## Prompt
Search the records for lines that contain the word "integral". Copy them all.

## Source texts of formatted documents
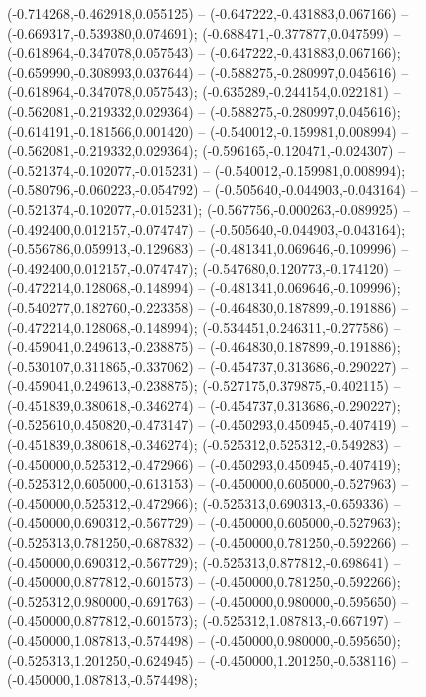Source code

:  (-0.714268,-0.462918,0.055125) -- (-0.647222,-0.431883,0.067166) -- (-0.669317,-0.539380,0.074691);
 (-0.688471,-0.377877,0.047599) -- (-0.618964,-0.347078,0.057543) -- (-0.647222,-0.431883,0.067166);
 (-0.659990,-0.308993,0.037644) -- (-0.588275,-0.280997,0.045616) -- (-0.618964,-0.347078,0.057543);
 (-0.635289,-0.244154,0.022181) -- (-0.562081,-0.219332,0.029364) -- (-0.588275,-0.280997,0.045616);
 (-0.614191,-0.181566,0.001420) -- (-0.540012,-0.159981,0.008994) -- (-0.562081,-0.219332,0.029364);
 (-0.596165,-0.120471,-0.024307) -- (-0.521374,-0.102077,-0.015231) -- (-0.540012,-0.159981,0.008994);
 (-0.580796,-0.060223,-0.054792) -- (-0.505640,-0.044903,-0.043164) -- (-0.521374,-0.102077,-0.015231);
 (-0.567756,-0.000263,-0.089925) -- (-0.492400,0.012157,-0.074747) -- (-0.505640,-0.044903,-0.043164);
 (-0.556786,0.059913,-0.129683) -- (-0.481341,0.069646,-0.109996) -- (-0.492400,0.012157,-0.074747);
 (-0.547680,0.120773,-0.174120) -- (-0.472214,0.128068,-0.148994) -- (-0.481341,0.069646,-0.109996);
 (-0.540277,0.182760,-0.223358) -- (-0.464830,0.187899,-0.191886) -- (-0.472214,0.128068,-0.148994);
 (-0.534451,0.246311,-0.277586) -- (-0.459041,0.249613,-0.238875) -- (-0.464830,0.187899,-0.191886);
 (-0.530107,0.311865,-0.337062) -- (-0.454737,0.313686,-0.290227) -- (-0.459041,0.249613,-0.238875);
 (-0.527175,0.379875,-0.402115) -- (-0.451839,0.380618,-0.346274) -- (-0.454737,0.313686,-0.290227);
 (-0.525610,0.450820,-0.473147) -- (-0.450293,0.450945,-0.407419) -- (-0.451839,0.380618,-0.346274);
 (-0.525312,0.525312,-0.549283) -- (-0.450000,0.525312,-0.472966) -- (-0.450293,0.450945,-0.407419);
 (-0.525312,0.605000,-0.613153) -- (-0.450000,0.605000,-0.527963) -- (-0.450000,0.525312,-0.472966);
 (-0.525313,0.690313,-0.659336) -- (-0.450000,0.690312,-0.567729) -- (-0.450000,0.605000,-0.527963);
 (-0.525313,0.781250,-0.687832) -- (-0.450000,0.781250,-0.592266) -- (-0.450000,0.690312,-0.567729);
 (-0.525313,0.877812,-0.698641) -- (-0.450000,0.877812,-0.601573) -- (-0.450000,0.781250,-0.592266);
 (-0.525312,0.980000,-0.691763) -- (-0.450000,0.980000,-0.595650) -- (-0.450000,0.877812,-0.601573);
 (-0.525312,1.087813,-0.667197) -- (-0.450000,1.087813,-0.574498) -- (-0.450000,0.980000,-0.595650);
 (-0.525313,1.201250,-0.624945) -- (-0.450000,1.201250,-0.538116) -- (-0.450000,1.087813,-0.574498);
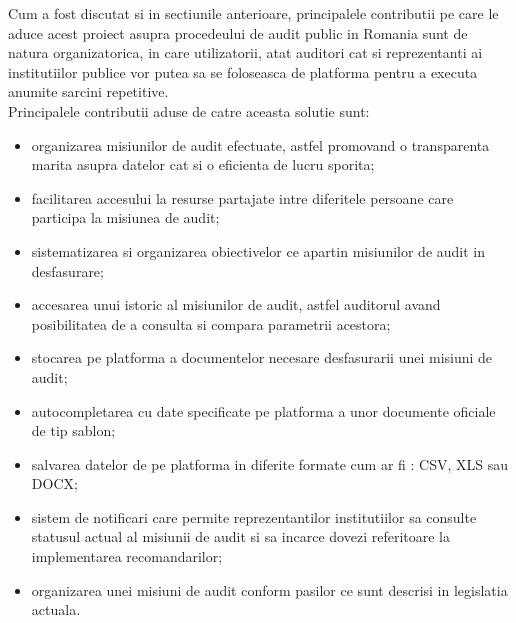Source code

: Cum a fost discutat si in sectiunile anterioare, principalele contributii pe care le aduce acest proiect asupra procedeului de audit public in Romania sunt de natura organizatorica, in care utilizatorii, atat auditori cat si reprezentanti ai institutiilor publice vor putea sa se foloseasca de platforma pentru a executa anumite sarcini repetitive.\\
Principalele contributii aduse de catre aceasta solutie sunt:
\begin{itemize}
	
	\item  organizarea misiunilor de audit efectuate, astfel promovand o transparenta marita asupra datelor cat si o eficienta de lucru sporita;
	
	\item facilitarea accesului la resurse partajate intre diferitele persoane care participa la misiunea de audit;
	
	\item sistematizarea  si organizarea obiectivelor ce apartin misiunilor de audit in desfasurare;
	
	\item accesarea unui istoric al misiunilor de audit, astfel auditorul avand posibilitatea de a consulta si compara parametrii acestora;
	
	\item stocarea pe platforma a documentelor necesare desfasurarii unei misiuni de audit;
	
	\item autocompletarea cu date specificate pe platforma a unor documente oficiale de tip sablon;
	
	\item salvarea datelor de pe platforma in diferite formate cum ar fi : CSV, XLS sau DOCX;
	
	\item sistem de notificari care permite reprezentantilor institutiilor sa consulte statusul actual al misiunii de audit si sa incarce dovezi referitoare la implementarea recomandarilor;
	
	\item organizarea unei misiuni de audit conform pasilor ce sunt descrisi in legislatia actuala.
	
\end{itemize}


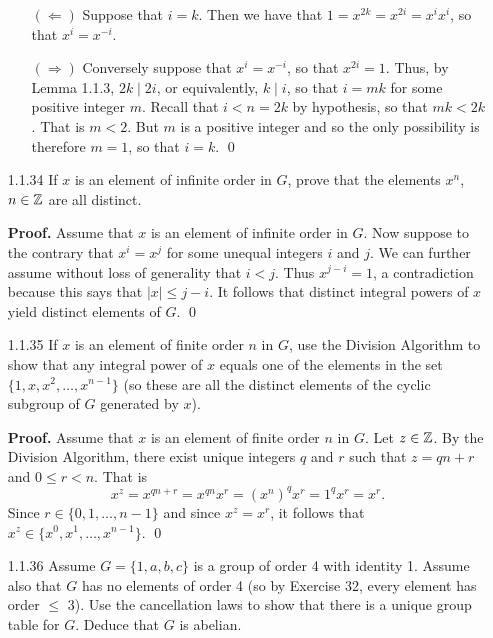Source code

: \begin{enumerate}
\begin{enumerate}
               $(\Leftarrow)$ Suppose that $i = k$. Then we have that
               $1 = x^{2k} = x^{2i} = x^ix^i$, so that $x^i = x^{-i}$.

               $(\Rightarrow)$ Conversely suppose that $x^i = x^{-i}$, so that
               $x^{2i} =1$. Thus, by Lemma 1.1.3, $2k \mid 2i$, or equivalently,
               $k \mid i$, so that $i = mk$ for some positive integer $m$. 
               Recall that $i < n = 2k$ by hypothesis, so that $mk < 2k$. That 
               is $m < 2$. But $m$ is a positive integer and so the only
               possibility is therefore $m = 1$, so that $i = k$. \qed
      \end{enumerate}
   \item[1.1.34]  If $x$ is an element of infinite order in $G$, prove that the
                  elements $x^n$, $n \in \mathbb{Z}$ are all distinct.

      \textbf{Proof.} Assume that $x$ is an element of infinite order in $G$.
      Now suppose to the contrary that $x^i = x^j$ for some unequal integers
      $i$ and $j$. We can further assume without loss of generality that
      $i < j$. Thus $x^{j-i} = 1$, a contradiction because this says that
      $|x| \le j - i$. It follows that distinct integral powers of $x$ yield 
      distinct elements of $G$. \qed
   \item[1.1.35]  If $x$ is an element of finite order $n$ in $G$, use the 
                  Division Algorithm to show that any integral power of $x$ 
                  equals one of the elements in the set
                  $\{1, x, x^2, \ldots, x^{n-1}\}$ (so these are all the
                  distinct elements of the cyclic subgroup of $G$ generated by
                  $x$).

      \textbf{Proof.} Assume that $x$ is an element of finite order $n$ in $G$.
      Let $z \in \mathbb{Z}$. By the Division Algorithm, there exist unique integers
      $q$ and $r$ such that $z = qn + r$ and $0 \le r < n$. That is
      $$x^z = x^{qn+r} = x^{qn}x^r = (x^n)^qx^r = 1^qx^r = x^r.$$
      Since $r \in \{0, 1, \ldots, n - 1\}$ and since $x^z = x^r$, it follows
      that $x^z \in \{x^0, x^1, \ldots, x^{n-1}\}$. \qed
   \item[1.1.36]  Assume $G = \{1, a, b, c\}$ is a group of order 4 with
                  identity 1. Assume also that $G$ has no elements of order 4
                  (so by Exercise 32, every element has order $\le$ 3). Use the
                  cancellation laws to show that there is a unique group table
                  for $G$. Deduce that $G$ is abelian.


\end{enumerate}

## Task answer
      $|x| \le j - i$. It follows that distinct integral powers of $x$ yield 
                  Division Algorithm to show that any integral power of $x$ 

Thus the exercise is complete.